Problem description
Check each line of the data below for the string "type", then report how many lines have it and nothing else.

━━━━━ Given records

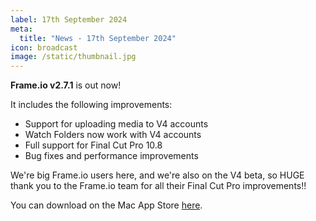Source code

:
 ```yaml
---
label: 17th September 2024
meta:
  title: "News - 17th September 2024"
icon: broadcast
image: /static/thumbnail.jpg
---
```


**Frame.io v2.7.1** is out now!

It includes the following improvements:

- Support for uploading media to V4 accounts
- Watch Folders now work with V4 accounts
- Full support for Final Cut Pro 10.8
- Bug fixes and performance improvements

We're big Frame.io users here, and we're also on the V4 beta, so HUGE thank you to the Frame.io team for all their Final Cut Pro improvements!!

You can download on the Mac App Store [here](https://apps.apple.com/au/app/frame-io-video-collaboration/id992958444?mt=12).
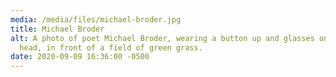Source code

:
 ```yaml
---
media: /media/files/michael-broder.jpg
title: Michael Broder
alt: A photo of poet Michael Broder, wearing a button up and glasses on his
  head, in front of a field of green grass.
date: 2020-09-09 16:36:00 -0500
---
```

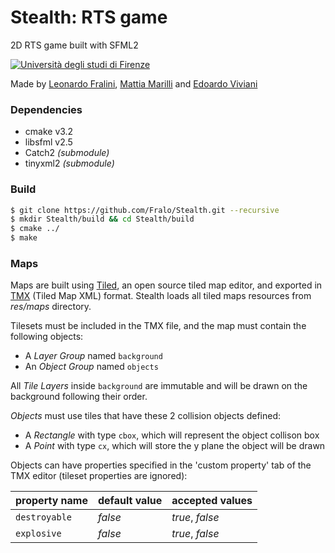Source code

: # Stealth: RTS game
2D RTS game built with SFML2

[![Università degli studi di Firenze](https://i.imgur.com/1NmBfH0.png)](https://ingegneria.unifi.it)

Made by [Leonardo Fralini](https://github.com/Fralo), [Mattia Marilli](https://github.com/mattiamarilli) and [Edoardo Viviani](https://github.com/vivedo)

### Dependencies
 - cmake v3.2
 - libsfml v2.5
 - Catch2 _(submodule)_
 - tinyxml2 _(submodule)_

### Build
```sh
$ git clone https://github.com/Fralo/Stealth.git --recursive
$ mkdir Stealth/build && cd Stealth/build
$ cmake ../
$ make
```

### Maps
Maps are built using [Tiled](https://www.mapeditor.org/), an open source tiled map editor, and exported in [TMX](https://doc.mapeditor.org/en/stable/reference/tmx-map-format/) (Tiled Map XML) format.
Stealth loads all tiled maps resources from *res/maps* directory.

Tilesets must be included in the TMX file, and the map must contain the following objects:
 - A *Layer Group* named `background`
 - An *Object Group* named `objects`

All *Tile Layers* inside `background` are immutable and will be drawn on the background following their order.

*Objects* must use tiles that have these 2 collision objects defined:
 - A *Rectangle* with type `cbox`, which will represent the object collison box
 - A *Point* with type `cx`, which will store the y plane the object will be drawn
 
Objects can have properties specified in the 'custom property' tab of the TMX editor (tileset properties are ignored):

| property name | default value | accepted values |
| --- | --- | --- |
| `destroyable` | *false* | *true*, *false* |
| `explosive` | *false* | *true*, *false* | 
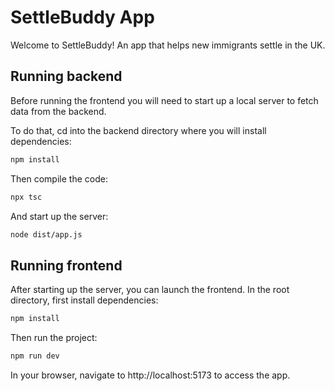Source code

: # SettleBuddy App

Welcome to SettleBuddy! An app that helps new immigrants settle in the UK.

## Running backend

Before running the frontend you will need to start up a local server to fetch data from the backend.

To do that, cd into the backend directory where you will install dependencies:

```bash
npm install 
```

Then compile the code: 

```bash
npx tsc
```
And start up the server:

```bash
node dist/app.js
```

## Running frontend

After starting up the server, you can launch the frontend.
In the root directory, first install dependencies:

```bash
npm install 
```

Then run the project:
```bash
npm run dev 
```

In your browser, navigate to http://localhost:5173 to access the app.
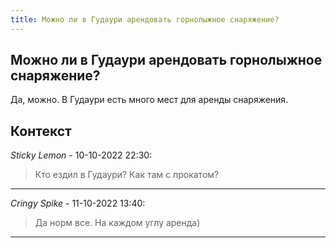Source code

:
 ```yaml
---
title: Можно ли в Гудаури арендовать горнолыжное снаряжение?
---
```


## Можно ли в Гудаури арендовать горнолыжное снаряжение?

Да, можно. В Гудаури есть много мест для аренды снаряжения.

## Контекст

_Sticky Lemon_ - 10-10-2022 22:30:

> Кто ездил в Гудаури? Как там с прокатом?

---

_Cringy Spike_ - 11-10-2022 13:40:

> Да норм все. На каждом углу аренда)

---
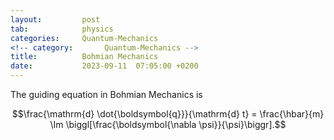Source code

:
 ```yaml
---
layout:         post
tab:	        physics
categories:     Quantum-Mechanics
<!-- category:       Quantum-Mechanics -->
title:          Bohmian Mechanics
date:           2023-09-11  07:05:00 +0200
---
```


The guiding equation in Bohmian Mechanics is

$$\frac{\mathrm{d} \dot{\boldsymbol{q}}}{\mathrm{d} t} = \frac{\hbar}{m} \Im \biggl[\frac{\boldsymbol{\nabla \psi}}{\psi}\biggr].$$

━━━━━━━━━━

Result
2